Given that log 5.0 = 0.6990 and log 5.1 = 0.7076, find to the nearest hundredth a value of x for which log x = 0.7060. Can anyone solve this and provide an explanation? Thanks!

Answer 1

5.08

Explanation:

There's a few ways to do this, but either way, we will use the first order Taylor/Maclaurin expansion for `ln(1+x)`:
`ln(1+x) = x + O(x^2)`

Let's define (with `log(x) = log_10(x)`) the quantity `l` via
`log(5+chi) = l`
We know two cases:
`chi = 0 implies l_0 = log(5)`
`chi = 0.1 implies l_1 = log(5.1)`

We will assume this is first order. We can use two log rules in order to simplify for `l`, then use Taylor expansion:
`l = log(5+chi) = log(5 (1 + chi/5)) = log(5) + log(1 + chi/5)`
`l = l_0 + log_10(e) * ln(1+chi/5) approx l_0 + log(e)*chi/5`

We could use our calculator to get a value for `log(e)`, but we could also use the second condition given to us. Using our definition for `l_1`, we can set `chi = 0.1` and find that
`l_1 = l_0 + log(e) * 0.02 implies log(e) approx 0.43`

Solving for `chi` in terms of `l`,
`l = l_0 + 0.43/5 chi implies chi = (l-l_0)/(0.086)`

Plugging in the numbers given,
`chi = (0.007)/0.086 = 7/86 approx 0.0813...`

Therefore, we know the answer to 2 significant digits is 5.08.

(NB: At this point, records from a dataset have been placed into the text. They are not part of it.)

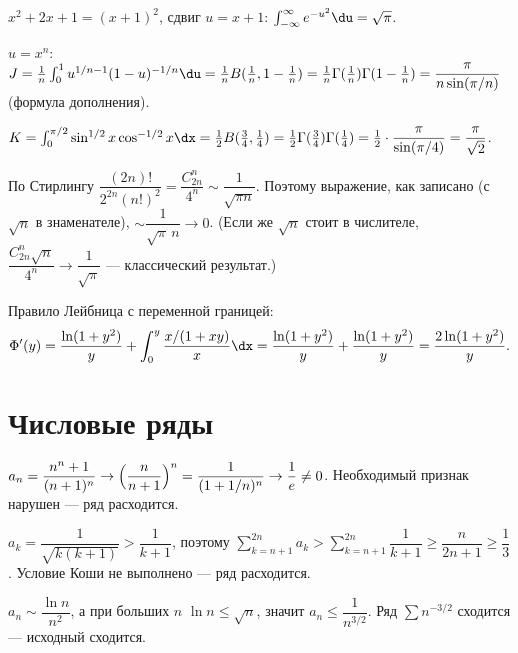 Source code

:\sol $x^2+2x+1=(x+1)^2$, сдвиг $u=x+1$: $\int_{-\infty}^\infty e^{-u^2}\du=\sqrt\pi$.

\sol $u=x^n$: $J=\tfrac1n\int_0^1 u^{1/n-1}(1-u)^{-1/n}\du=\tfrac1n B(\tfrac1n,1-\tfrac1n)
=\tfrac1n\Gamma(\tfrac1n)\Gamma(1-\tfrac1n)=\dfrac{\pi}{n\sin(\pi/n)}$ (формула дополнения).

\sol $K=\int_0^{\pi/2}\sin^{1/2}x\cos^{-1/2}x\dx=\tfrac12 B(\tfrac34,\tfrac14)
=\tfrac12\Gamma(\tfrac34)\Gamma(\tfrac14)=\tfrac12\cdot\dfrac{\pi}{\sin(\pi/4)}=\dfrac{\pi}{\sqrt2}$.

\sol По Стирлингу $\dfrac{(2n)!}{2^{2n}(n!)^2}=\dfrac{C_{2n}^n}{4^n}\sim\dfrac1{\sqrt{\pi n}}$.
Поэтому выражение, как записано (с $\sqrt n$ в знаменателе), $\sim\dfrac1{\sqrt\pi\,n}\to0$. (Если же
$\sqrt n$ стоит в числителе, $\dfrac{C_{2n}^n\sqrt n}{4^n}\to\dfrac1{\sqrt\pi}$ — классический
результат.)

\sol Правило Лейбница с переменной границей:
\[
  \Phi'(y)=\frac{\ln(1+y^2)}{y}+\int_0^y\frac{x/(1+xy)}{x}\dx
  =\frac{\ln(1+y^2)}{y}+\frac{\ln(1+y^2)}{y}=\frac{2\ln(1+y^2)}{y}.
\]

\section{Числовые ряды}

\sol $a_n=\dfrac{n^n+1}{(n+1)^n}\to\Bigl(\dfrac{n}{n+1}\Bigr)^n=\dfrac1{(1+1/n)^n}\to\dfrac1e\ne0$.
Необходимый признак нарушен — ряд расходится.

\sol $a_k=\dfrac1{\sqrt{k(k+1)}}>\dfrac1{k+1}$, поэтому
$\sum_{k=n+1}^{2n}a_k>\sum_{k=n+1}^{2n}\dfrac1{k+1}\ge\dfrac{n}{2n+1}\ge\dfrac13$. Условие Коши не
выполнено — ряд расходится.

\sol $a_n\sim\dfrac{\ln n}{n^2}$, а при больших $n$ $\ln n\le\sqrt n$, значит
$a_n\le\dfrac1{n^{3/2}}$. Ряд $\sum n^{-3/2}$ сходится — исходный сходится.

With the linearity condition, there's actually a bit of a quicker way to reach it. Linear functions have a nice condition: if an input is `y` of the way between a and b, its output is `y` of the way between the outputs of a and b. This means that we can find this `y` and then figure out the answer.

`x = 5 + 0.1y`
`y * l_0 + (1-y) * l_1 = l_text(find)`
`y = (l_f - l_1) / (l_0 - l_1) = (0.0086)/(0.007) = 86/70`

This agrees exactly with the above.

If we had just thrown the original into a calculator, we would have found that
`log(x) = 0.7060 implies x = 5.08159...`
showing the power of this method and that the error only appears two digits down, which is that second order term we originally mentioned.